In the material below, find each line with the string "shields" and copy it.

#### [TASK INPUT]
==================================================

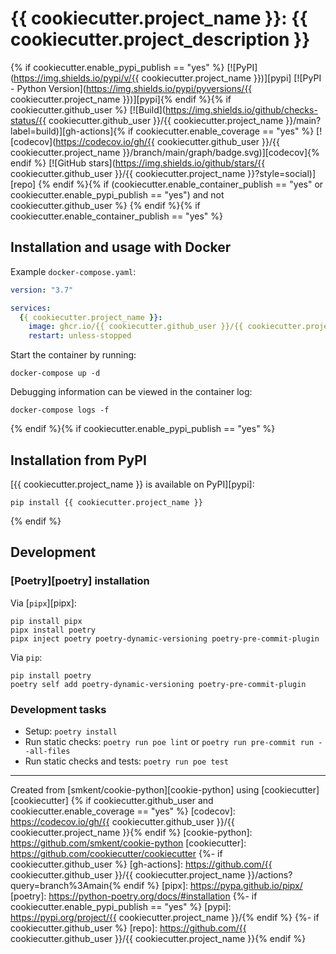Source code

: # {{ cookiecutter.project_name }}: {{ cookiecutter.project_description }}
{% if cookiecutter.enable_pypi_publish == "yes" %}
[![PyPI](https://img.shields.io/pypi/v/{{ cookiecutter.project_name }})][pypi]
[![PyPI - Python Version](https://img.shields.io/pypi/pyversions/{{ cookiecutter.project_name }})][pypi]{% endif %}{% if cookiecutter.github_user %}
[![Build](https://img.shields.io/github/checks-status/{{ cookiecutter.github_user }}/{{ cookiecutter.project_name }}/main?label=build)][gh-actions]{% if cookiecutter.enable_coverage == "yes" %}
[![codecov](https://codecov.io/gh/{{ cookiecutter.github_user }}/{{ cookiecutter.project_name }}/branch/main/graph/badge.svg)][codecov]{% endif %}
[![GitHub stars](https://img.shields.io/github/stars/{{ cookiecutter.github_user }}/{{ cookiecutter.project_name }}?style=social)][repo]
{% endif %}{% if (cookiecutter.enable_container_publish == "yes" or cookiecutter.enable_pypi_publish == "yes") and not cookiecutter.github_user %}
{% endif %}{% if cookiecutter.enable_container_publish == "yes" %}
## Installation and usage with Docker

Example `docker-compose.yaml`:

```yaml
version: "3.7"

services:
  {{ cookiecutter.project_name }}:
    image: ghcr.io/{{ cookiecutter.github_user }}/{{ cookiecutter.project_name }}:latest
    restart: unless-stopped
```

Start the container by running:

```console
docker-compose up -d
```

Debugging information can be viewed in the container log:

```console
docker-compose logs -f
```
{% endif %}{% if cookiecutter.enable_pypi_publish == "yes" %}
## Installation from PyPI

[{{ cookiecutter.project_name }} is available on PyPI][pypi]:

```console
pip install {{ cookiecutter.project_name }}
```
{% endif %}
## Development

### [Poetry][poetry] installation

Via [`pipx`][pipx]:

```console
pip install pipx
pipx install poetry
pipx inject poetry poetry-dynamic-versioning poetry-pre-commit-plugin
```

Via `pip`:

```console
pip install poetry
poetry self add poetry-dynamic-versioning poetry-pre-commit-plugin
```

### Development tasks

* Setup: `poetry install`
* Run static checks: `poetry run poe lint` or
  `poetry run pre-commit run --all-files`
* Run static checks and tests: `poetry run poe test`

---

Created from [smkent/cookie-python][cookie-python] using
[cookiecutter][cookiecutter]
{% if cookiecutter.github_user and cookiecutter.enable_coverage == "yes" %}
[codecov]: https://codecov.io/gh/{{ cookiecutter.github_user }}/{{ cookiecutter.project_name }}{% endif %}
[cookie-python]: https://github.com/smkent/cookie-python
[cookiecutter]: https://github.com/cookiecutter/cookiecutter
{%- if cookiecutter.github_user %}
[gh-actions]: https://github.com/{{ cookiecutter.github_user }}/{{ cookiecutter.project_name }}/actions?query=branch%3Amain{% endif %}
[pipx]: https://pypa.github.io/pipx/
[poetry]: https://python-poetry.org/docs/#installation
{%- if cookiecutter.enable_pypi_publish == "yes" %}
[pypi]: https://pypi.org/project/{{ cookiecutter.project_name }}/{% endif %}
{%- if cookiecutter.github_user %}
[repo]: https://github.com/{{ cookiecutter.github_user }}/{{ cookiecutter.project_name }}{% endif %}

==================================================

#### [TASK ANSWER]
[![PyPI](https://img.shields.io/pypi/v/{{ cookiecutter.project_name }})][pypi]
[![PyPI - Python Version](https://img.shields.io/pypi/pyversions/{{ cookiecutter.project_name }})][pypi]{% endif %}{% if cookiecutter.github_user %}
[![Build](https://img.shields.io/github/checks-status/{{ cookiecutter.github_user }}/{{ cookiecutter.project_name }}/main?label=build)][gh-actions]{% if cookiecutter.enable_coverage == "yes" %}
[![GitHub stars](https://img.shields.io/github/stars/{{ cookiecutter.github_user }}/{{ cookiecutter.project_name }}?style=social)][repo]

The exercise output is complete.